# Reinforcement-based Search Tree Pruning
## Abraham Oliver, Brown County High School

In [1]:
# Dependencies
import random, sys
import numpy as np
from importlib import reload
from copy import copy

# Deepnotakto Project
sys.path.insert(0, '..')
import util, visual, trainer, train, agents.agent
import environment as env
import agents.random_agent as rp
import agents.Q as Q
import agents.human as human

## The Game
#### 3 x 3
**Player 1 Winning Strategy** Play in the center on the first move. Play a knight's move (from chess) from the opponent's move.

#### 4 x 4
** Player 2 Winning Strategy** Draw an imaginary line either horizontally or vertically, splitting the board in half. Play a knight's move   from the opponent's move on the side of the imaginary line that the opponent's move was played.

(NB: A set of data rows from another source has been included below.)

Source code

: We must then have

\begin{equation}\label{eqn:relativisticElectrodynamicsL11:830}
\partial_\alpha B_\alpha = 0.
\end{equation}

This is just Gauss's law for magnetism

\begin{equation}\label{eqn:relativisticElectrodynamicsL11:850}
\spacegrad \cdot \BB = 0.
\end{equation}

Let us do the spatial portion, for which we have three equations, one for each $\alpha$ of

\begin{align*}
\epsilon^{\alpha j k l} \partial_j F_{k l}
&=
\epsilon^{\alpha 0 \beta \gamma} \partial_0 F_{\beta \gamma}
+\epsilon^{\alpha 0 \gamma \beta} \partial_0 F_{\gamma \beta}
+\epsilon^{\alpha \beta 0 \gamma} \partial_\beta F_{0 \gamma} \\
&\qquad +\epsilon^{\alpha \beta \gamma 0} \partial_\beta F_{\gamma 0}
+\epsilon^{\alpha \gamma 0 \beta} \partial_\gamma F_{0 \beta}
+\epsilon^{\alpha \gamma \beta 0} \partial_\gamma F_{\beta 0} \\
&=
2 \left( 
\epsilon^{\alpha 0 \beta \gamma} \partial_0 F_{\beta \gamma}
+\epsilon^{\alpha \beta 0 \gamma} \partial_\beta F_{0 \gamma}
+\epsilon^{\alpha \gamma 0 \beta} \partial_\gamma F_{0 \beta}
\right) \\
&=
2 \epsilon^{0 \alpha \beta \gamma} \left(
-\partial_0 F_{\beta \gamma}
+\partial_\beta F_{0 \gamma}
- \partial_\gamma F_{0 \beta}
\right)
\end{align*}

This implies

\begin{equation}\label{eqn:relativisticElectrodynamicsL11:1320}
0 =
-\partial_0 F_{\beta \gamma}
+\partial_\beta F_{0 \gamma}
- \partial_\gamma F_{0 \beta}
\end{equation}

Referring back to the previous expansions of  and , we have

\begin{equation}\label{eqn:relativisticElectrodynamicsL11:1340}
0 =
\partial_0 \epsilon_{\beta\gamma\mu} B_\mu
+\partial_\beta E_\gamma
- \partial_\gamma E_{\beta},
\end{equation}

#### 5 x 5, 6 x 6, and 7x7
**Player 1 Winning Strategy** Not yet known

#### 8x8 and larger
**Winner Not Known**

In [2]:
BOARD_SIZE = 3
# Create a human player (that can be used for both players)
h = human.Human()
# Create a 3x3 game environment
e = env.Env(BOARD_SIZE)
# Play games between the humans on the 3x3
gui = visual.GameWithConfidences(e, h, h, -1, show_confidences = False)

SystemExit: 

  warn("To exit: use 'exit', 'quit', or Ctrl-D.", stacklevel=1)


### Q-Learning Agents
#### Definitions
##### Markov Decision Process (MDP)
A markov decision process is a decision process that is defined by the tuple $(S, A, R_p(\cdot), \gamma)$ where $S$ is a state space (space of possible board positions), $A$ is an action space (space of possible actions for an agent to make), $R_p(s)$ is the immediate reward for some $s \in S$ and a given player, and $\gamma$ is the discount factor (the balance between future and immediate rewards). An time step of a deterministic MDP at time $t$ is $(s_t,a_t,r_t)$ where $r_t = R_p(s_t)$. An agent in an MDP is optimized in order to maximize the expected discounted reward from a given time-step $t$ until a terminal state at time-step $T$, $R_T=\mathbb{E}[\sum_{n=t}^{T} \gamma^{n-t} r_t]$.
##### Q-Learning
In this environment, there exists a function $Q^*: S \to A$ that produces the action $a$ that maximizes $R_T$ for a given state. Because it is often impossible to find the true $Q^*$, we approximate $Q^*$ with a funtion $Q_\pi: S \to A$ that produces an action based on a given policy $\pi$ (note that $Q=Q^*$ when $\pi=\pi^*$, the optimal policy). We define $Q$ by $Q_\pi(s)=\mathrm{argmax}_a\mathbb{E}[R_T|s, a, \pi]$.
##### Q-Agent
For a computer agent, Q is defined by a neural network that accepts a given board state and returns a probability distribution over the action space. After a game rollout is completed, we can train the neural network by calculating target Q-values using the Bellman Equation $Q_{\mathrm{target}}(s_t)=r_t+\gamma \mathrm{max}_{a'}Q(s',a')$.

In [4]:
# Create a Q-Agent
training_parameters = {"mode": "none", "learn_rate": .01, "rotate": True, "epochs": 1, "batch_size": 1, "replay_size": 10}
a1 = Q(layers = [9, 10, 9], gamma = .4, params = training_parameters, temp_func = 1)
# Create a 3x3 environment
e = env.Env(3)
# Create a random player
r = rp.RandomAgent(e)
# Play the Q-Agent against the random player
a1.deterministic = True
gui = visual.GameWithConfidences(e, a1, r, -1, show_confidences = True)

SystemExit: 

  warn("To exit: use 'exit', 'quit', or Ctrl-D.", stacklevel=1)


In [5]:
# Load a Q-Agent
a2 = util.load_agent("agents/saves/p3.npz", Q)
a2.change_param("mode", "none")
a2.deterministic = True
# Play the Q-Agent against the random player
gui = visual.GameWithConfidences(e, a2, r, -1, show_confidences = True)

SystemExit: 

  warn("To exit: use 'exit', 'quit', or Ctrl-D.", stacklevel=1)


### Training

In [None]:
# Train the agent
a1.change_param("mode", "replay")
a1.deterministic = False
train.train_agent(e, a1, r, 10, 100)

In [None]:
# Play the newly trained agent
a1.change_param("mode", "none")
a1.deterministic = True
gui = visual.GameWithConfidences(e, a1, r, -1, show_confidences = True)